Em atividade desde 1986, o Sem Compromisso traz no nome uma contradição, pois é um dos grupos mais longevos engajados com o pagode. O que o deixa habilitado não apenas para tocar suas composições como também para revisitar os maiores sucessos do gênero. E foi o que o conjunto, liderado pelo vocalista Ney Rocha, fez em Buíque.
Além de temas próprios como Mariana Parte e Minha e Alguma Coisa, o Sem Compromisso fez uma sequência ininterrupta de sucessos de Os Morenos (Minha Fé), Revelação (Coração Radiante, Deixa Acontecer), Arlindo Cruz (Camarão que Dorme a Onda Leva, Bagaço da Laranja), Zeca Pagodinho (Coração em Desalinho), Só pra Contrariar (Essa Tal Liberdade, Depois do Prazer), Exaltassamba (Me Apaixonei pela Pessoa Errada), Jeito Moleque (Pela Vida Inteira), Art Popular (Temporal), Raça Negra (É Tarde Demais) e Beth Carvalho (Samba de Arerê, Vou Festejar). A multidão, claro, cantou junto e dançou.
O nível só aumentou quando subiu no palco Dudu Nobre e sua banda para fazer um espetáculo completo, com um roteiro quase cinematográfico, de início, meio, clímax e fim. Ao que sugere ser pensado minuciosamente, em cada detalhe, o cantor logo na abertura botou mais lenha no fogo aceso na plateia com os hits A Grande Família, Faixa Amarela e No Mexe Mexe no Bole Bole. Em seguida, já tocando cavaquinho, seguiu interpretando Vou Botar Teu Nome na Macumba, Posso Até Me Apaixonar e É Preciso Muito Amor.
Não à toa, Dudu Nobre já chegou sabendo onde estava pisando, Buíque, parte deste Pernambuco Meu País, e rendeu sua reverência. Nas palavras do sambista, ele entende que Pernambuco respeita sua ancestralidade tanto quanto as pessoas que, como ele, são nascidas e criadas no samba. Foi a deixa para homenagear do gênero com um repertório que contemplou Adoniran Barbosa (Trem das Onze), Dorival Caymmi (Maracangalha), Martinho da Vila (Madalena do Jucu), Beth Carvalho (Tristeza), João Bosco & Aldir Blanc (Kid Cavaquinho) e Alcione (Não Deixe o Samba Morrer).
Na sequência, Dudu beijou a pedra do Cacique de Ramos destilando hits de Fundo de Quintal (Insensato Destino, Conselho, O Show Tem que Continuar, Ô Irene), Jorge Aragão (Eu e Você Sempre) e Arlindo Cruz (Maneiras).

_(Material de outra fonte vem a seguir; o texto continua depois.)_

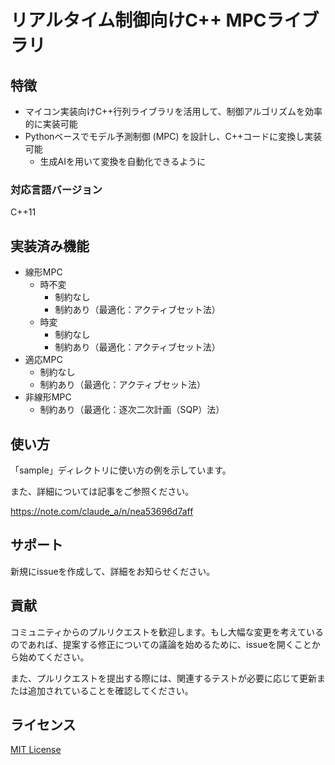 # リアルタイム制御向けC++ MPCライブラリ

## 特徴

- マイコン実装向けC++行列ライブラリを活用して、制御アルゴリズムを効率的に実装可能
- Pythonベースでモデル予測制御 (MPC) を設計し、C++コードに変換し実装可能
  - 生成AIを用いて変換を自動化できるように

### 対応言語バージョン

C++11

## 実装済み機能

- 線形MPC
  - 時不変
    - 制約なし
    - 制約あり（最適化：アクティブセット法）
  - 時変
    - 制約なし
    - 制約あり（最適化：アクティブセット法）
- 適応MPC
  - 制約なし
  - 制約あり（最適化：アクティブセット法）
- 非線形MPC
  - 制約あり（最適化：逐次二次計画（SQP）法）

## 使い方

「sample」ディレクトリに使い方の例を示しています。

また、詳細については記事をご参照ください。

https://note.com/claude_a/n/nea53696d7aff

## サポート

新規にissueを作成して、詳細をお知らせください。

## 貢献

コミュニティからのプルリクエストを歓迎します。もし大幅な変更を考えているのであれば、提案する修正についての議論を始めるために、issueを開くことから始めてください。

また、プルリクエストを提出する際には、関連するテストが必要に応じて更新または追加されていることを確認してください。

## ライセンス

[MIT License](./LICENSE.txt)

Lembrou ainda de quando foi introduzido no samba, aos 5 anos de idade, e depois quando foi inserido oficialmente, ao 12, ilustrando com canções como Tá Escrito (Revelação), Alguém Me Avisou (Dona Ivone Lara) e Verdade (Zeca Pagodinho). “E vai virar Carnaval”, avisou o cantor, para anunciar o clímax/fim do espetáculo regado a sambas-enredos, inteiros e em forma de pout-pourris.
O clima de reverência a Pernambuco continuou com a banda Psirico, que detonou em Buíque um baile de pagodão, brega-funk e suingueira. Ao som do sucesso Lepo Lepo, o vocalista Márcio Victor foi logo subindo ao palco lembrando do percussionista Naná Vasconcelos, um dos homenageados desta edição do festival, com que esteve no Panorama Percussivo Mundial (Percpan), em Salvador. “Um dos maiores astros do mundo”, honrou. Outro saudoso artista pernambucano lembrado por Márcio foi Chico Science, a quem prestou tributo cantando Maracatu Atômico (Jorge Mautner & Nelson Jacobina).
A partir daí, o Psirico levou o público à loucura com o que estava no script: pagodão, brega-funk e suingueira, com canções autorais e de artistas similares. No repertório, Xenhenhém, Ela É da Bagaceira, Casca de Bala, Jogação, Parabéns, Sambadinha, Elas Gostam, Não Vale Mais Chorar por Ele, Piriri Pom Pom, Metralhadora, Abaixa que É Tiro, Rapunzel, Perna Bamba e Chupeta.
Engajado, Márcio pronunciou mensagens contra o racismo e a favor da mulher. Ainda prestou tributo ao samba clássico, com Alguém Me Avisou (Dona Ivone Lara) e terminou em clima de festa, brincando, revisitando temas apenas ao som do DJ e fazendo Buíque estremecer, já na madrugada da segunda-feira (2).